START INPUT
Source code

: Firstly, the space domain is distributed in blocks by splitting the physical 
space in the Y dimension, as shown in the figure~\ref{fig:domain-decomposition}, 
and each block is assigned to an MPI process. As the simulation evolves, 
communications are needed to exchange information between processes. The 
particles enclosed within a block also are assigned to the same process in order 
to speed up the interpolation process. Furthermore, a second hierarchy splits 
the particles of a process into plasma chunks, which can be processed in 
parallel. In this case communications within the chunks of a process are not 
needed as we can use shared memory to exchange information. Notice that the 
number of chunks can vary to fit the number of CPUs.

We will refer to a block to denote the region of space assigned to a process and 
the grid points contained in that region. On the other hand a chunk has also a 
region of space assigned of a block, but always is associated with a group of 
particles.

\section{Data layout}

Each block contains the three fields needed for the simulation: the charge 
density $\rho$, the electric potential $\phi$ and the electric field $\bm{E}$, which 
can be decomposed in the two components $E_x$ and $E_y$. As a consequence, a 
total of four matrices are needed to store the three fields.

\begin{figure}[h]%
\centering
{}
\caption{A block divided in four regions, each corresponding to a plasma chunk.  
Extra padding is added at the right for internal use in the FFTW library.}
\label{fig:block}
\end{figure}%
END INPUT
# TASK BRIEF
Repeat exactly the lines of the listing from its first line through the line that holds "can be decomposed". Nothing else should appear.

# ANSWER
Source code

: Firstly, the space domain is distributed in blocks by splitting the physical 
space in the Y dimension, as shown in the figure~\ref{fig:domain-decomposition}, 
and each block is assigned to an MPI process. As the simulation evolves, 
communications are needed to exchange information between processes. The 
particles enclosed within a block also are assigned to the same process in order 
to speed up the interpolation process. Furthermore, a second hierarchy splits 
the particles of a process into plasma chunks, which can be processed in 
parallel. In this case communications within the chunks of a process are not 
needed as we can use shared memory to exchange information. Notice that the 
number of chunks can vary to fit the number of CPUs.

We will refer to a block to denote the region of space assigned to a process and 
the grid points contained in that region. On the other hand a chunk has also a 
region of space assigned of a block, but always is associated with a group of 
particles.

\section{Data layout}

Each block contains the three fields needed for the simulation: the charge 
density $\rho$, the electric potential $\phi$ and the electric field $\bm{E}$, which 
can be decomposed in the two components $E_x$ and $E_y$. As a consequence, a 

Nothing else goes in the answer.